A few readers have complained that it’s been unfair to single out Governor Malloy for his support of “education reform.” Despite the fact that he proposed the most anti-teacher, anti-union proposal of any Democratic governor in the nation, these apologists claim that there are lots of Democrats supporting Michelle Rhee and the corporate reformers.
Well, these Malloy defenders will be happy to hear that a few days ago a small group of Democratic state legislators joined their Republican colleagues in Missouri to pass a ‘reform” package there that includes outlawing the use of seniority when it comes to teacher contracts.
The bill passed by a vote of 83-78 (one vote more than constitutionally required in Missouri).
Democratic Minority Leader Mike Talboy, one of a group of legislators who had recently received campaign contributions directly from StudentsFirst switched sides providing the “reformers” with the votes necessary to pass the bill. Not only are corporate contributions allowed in Missouri, but corporations can give unlimited amounts to political campaigns and can do so during the legislative session.
According to published reports from Missouri, “the bill initially did not have the required constitutional majority of 82 votes, but the voting board was held open for nearly fifteen minutes while House Majority Floor Leader Tim Jones and other caucus leaders walked the floor, pressuring representatives to change their votes. Eventually, enough votes were changed to pass the bill by a vote of 83-76, one more than the required majority and the board was closed.” Representative Jones was another one of the legislators to recently receive a campaign contribution from StudentsFirst.
Originally the bill also required that 50 percent of a teacher’s annual evaluation must reflect the standardized test scores of their students. In Missouri, the mandated link between evaluations and standardized test score was removed prior to the final passage of the legislation, whereas in Connecticut, Malloy’s plan now provides for a 10 district pilot program linking evaluations and test scores before the concept is spread statewide.
Considering test scores are linked to many factors beyond a teacher’s control, such as poverty and language barriers, neither the Malloy Administration nor the Republicans in Missouri have been able to articulate how linking evaluations and test scores will work.
For example, is a 5 percent improvement in a low-income district the same as a 1 percent change in a high income district?
Alternatively, if a teacher with 20 students has four special needs students and four students who aren’t proficient in the English language, is a 2 percent improvement in test scores the same as a 2 percent improvement for a teacher with 22 students of which five have special education needs and two face language barriers?
As we know from their work here in Connecticut, the most effective way reformers improve test scores is by removing the lowest performing students from taking the test at all.
When Windham’s Special Master, Steven Adamowski, was superintendent of schools in Hartford, he won renown for increasing test scores by 4 to 5 percent. It was only later that researchers discovered that the success in raising test scores was statistically due to the fact he removed 10 percent of Hartford’s lowest performing students from the pool of students who even took the Connecticut Master Tests. You have to give them an A for ingenuity.

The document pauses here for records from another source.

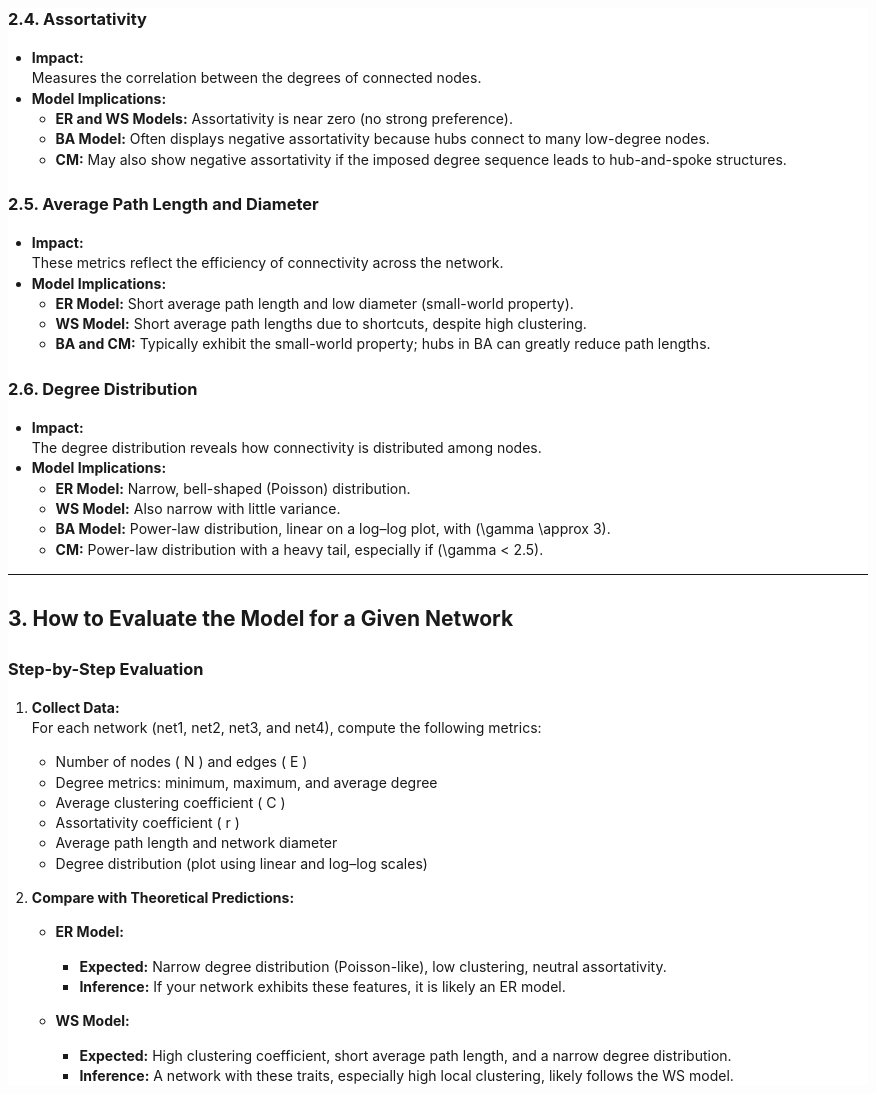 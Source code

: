 ### 2.4. Assortativity
- **Impact:**  
  Measures the correlation between the degrees of connected nodes.
- **Model Implications:**  
  - **ER and WS Models:** Assortativity is near zero (no strong preference).  
  - **BA Model:** Often displays negative assortativity because hubs connect to many low-degree nodes.  
  - **CM:** May also show negative assortativity if the imposed degree sequence leads to hub-and-spoke structures.

### 2.5. Average Path Length and Diameter
- **Impact:**  
  These metrics reflect the efficiency of connectivity across the network.
- **Model Implications:**  
  - **ER Model:** Short average path length and low diameter (small-world property).  
  - **WS Model:** Short average path lengths due to shortcuts, despite high clustering.  
  - **BA and CM:** Typically exhibit the small-world property; hubs in BA can greatly reduce path lengths.

### 2.6. Degree Distribution
- **Impact:**  
  The degree distribution reveals how connectivity is distributed among nodes.
- **Model Implications:**  
  - **ER Model:** Narrow, bell-shaped (Poisson) distribution.  
  - **WS Model:** Also narrow with little variance.  
  - **BA Model:** Power-law distribution, linear on a log–log plot, with \(\gamma \approx 3\).  
  - **CM:** Power-law distribution with a heavy tail, especially if \(\gamma < 2.5\).

---

## 3. How to Evaluate the Model for a Given Network

### Step-by-Step Evaluation

1. **Collect Data:**  
   For each network (net1, net2, net3, and net4), compute the following metrics:
   - Number of nodes \( N \) and edges \( E \)
   - Degree metrics: minimum, maximum, and average degree
   - Average clustering coefficient \( C \)
   - Assortativity coefficient \( r \)
   - Average path length and network diameter
   - Degree distribution (plot using linear and log–log scales)

2. **Compare with Theoretical Predictions:**

   - **ER Model:**  
     - **Expected:** Narrow degree distribution (Poisson-like), low clustering, neutral assortativity.  
     - **Inference:** If your network exhibits these features, it is likely an ER model.
     
   - **WS Model:**  
     - **Expected:** High clustering coefficient, short average path length, and a narrow degree distribution.  
     - **Inference:** A network with these traits, especially high local clustering, likely follows the WS model.
     
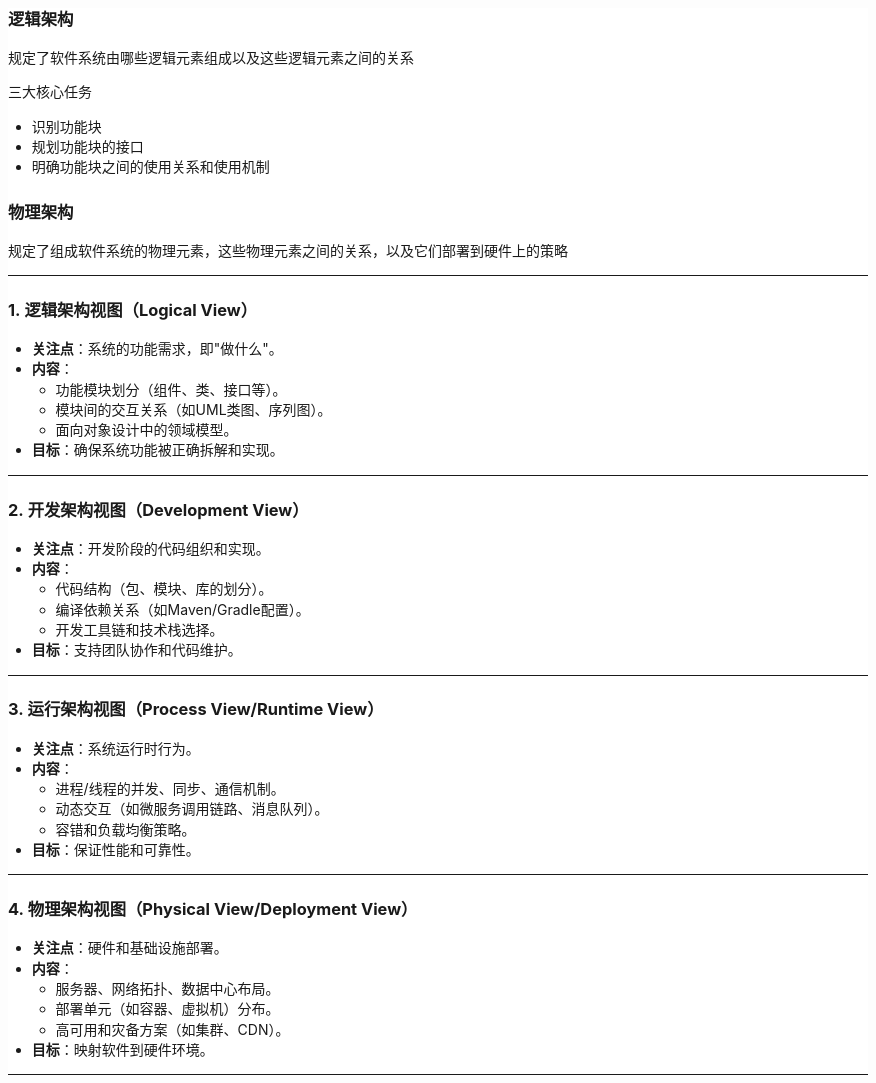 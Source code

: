
### 逻辑架构
规定了软件系统由哪些逻辑元素组成以及这些逻辑元素之间的关系

三大核心任务
- 识别功能块
- 规划功能块的接口
- 明确功能块之间的使用关系和使用机制

### 物理架构

规定了组成软件系统的物理元素，这些物理元素之间的关系，以及它们部署到硬件上的策略

---

### 1. **逻辑架构视图（Logical View）**

- **关注点**：系统的功能需求，即"做什么"。
- **内容**：
    - 功能模块划分（组件、类、接口等）。
    - 模块间的交互关系（如UML类图、序列图）。
    - 面向对象设计中的领域模型。
- **目标**：确保系统功能被正确拆解和实现。

---

### 2. **开发架构视图（Development View）**

- **关注点**：开发阶段的代码组织和实现。
- **内容**：
    - 代码结构（包、模块、库的划分）。
    - 编译依赖关系（如Maven/Gradle配置）。
    - 开发工具链和技术栈选择。
- **目标**：支持团队协作和代码维护。

---

### 3. **运行架构视图（Process View/Runtime View）**

- **关注点**：系统运行时行为。
- **内容**：
    - 进程/线程的并发、同步、通信机制。
    - 动态交互（如微服务调用链路、消息队列）。
    - 容错和负载均衡策略。
- **目标**：保证性能和可靠性。

---

### 4. **物理架构视图（Physical View/Deployment View）**

- **关注点**：硬件和基础设施部署。
- **内容**：
    - 服务器、网络拓扑、数据中心布局。
    - 部署单元（如容器、虚拟机）分布。
    - 高可用和灾备方案（如集群、CDN）。
- **目标**：映射软件到硬件环境。

--- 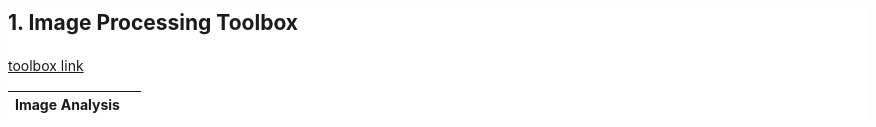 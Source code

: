 
## 1. Image Processing Toolbox  
[toolbox link](https://www.mathworks.com/products/image-processing.html)

| Image Analysis                                  |                                                                                                                                                                                                                                                                                                                                                                                                                                                                                                                                                                                                                                                                                                                                                                                                                                                                                                                                                                                                                                                                                                                                                                                                                                                                                                                                                                                                                                                                                                                                                                                                                                                                                                                                                                                                                                                                                                                                                                                                                                                                                       |
| ----------------------------------------------- | ------------------------------------------------------------------------------------------------------------------------------------------------------------------------------------------------------------------------------------------------------------------------------------------------------------------------------------------------------------------------------------------------------------------------------------------------------------------------------------------------------------------------------------------------------------------------------------------------------------------------------------------------------------------------------------------------------------------------------------------------------------------------------------------------------------------------------------------------------------------------------------------------------------------------------------------------------------------------------------------------------------------------------------------------------------------------------------------------------------------------------------------------------------------------------------------------------------------------------------------------------------------------------------------------------------------------------------------------------------------------------------------------------------------------------------------------------------------------------------------------------------------------------------------------------------------------------------------------------------------------------------------------------------------------------------------------------------------------------------------------------------------------------------------------------------------------------------------------------------------------------------------------------------------------------------------------------------------------------------------------------------------------------------------------------------------------------------- | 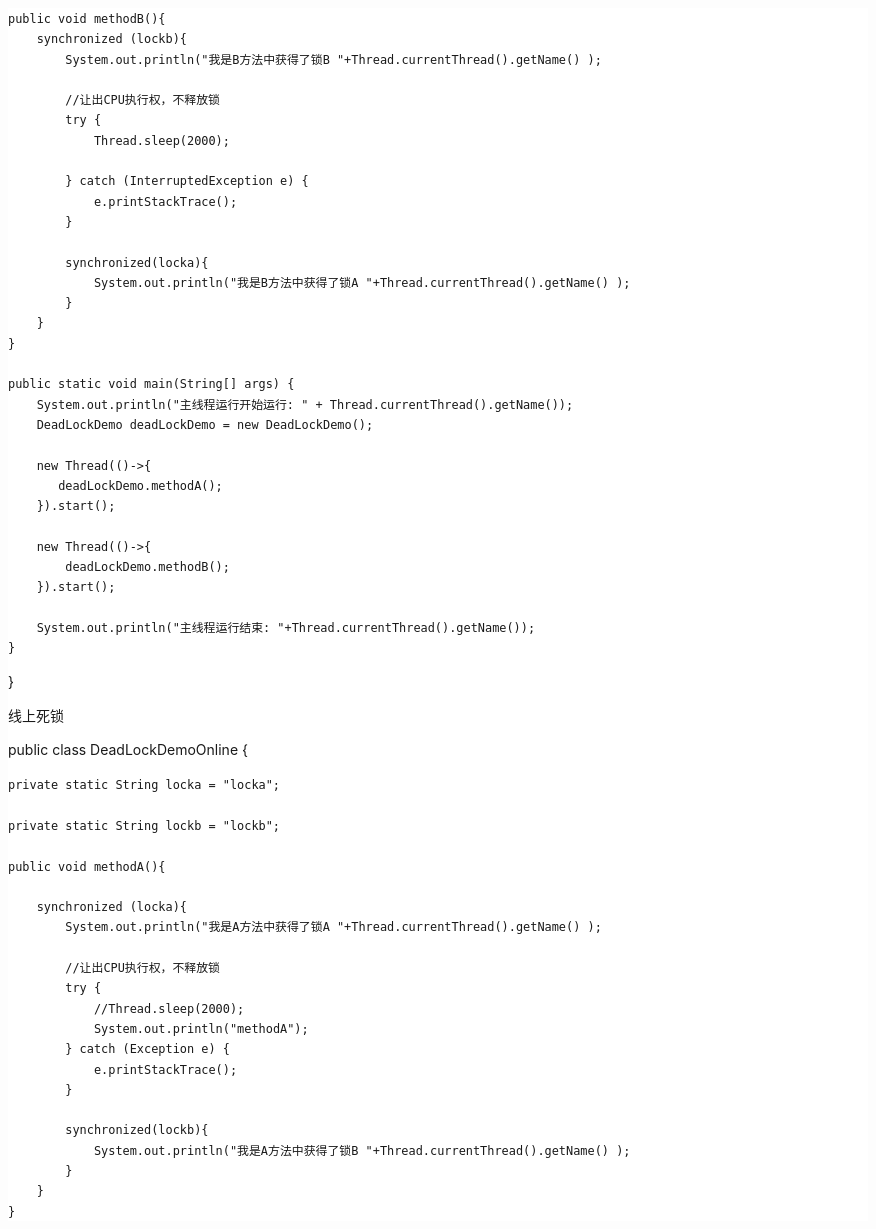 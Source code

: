     public void methodB(){
        synchronized (lockb){
            System.out.println("我是B方法中获得了锁B "+Thread.currentThread().getName() );

            //让出CPU执行权，不释放锁
            try {
                Thread.sleep(2000);

            } catch (InterruptedException e) {
                e.printStackTrace();
            }

            synchronized(locka){
                System.out.println("我是B方法中获得了锁A "+Thread.currentThread().getName() );
            }
        }
    }

    public static void main(String[] args) {
        System.out.println("主线程运行开始运行: " + Thread.currentThread().getName());
        DeadLockDemo deadLockDemo = new DeadLockDemo();

        new Thread(()->{
           deadLockDemo.methodA();
        }).start();

        new Thread(()->{
            deadLockDemo.methodB();
        }).start();

        System.out.println("主线程运行结束: "+Thread.currentThread().getName());
    }
}

线上死锁

public class DeadLockDemoOnline {

    private static String locka = "locka";

    private static String lockb = "lockb";

    public void methodA(){

        synchronized (locka){
            System.out.println("我是A方法中获得了锁A "+Thread.currentThread().getName() );

            //让出CPU执行权，不释放锁
            try {
                //Thread.sleep(2000);
                System.out.println("methodA");
            } catch (Exception e) {
                e.printStackTrace();
            }

            synchronized(lockb){
                System.out.println("我是A方法中获得了锁B "+Thread.currentThread().getName() );
            }
        }
    }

Surprisingly, despite a major report on the maneuver published this year by Connecticut Voices for Children, Governor Malloy overlooked the facts when his “education reform” road show stopped in Windham. There, Malloy publicly applauded Adamowski’s track record in getting Hartford test scores up.
Meanwhile, none of these issues seem to bother the corporate “reforms” who continue to “invest” in the blossoming education reform industry.
Here in Connecticut “education reformers” spent over a million dollars in the last three months to support Malloy’s “education reform.” It should come as no surprise that in states like Missouri, where corporations can donate directly to legislators, groups such as StudentsFirst successfully used that strategy, handing out checks in the days immediately leading up to the vote on the reforms they were supporting.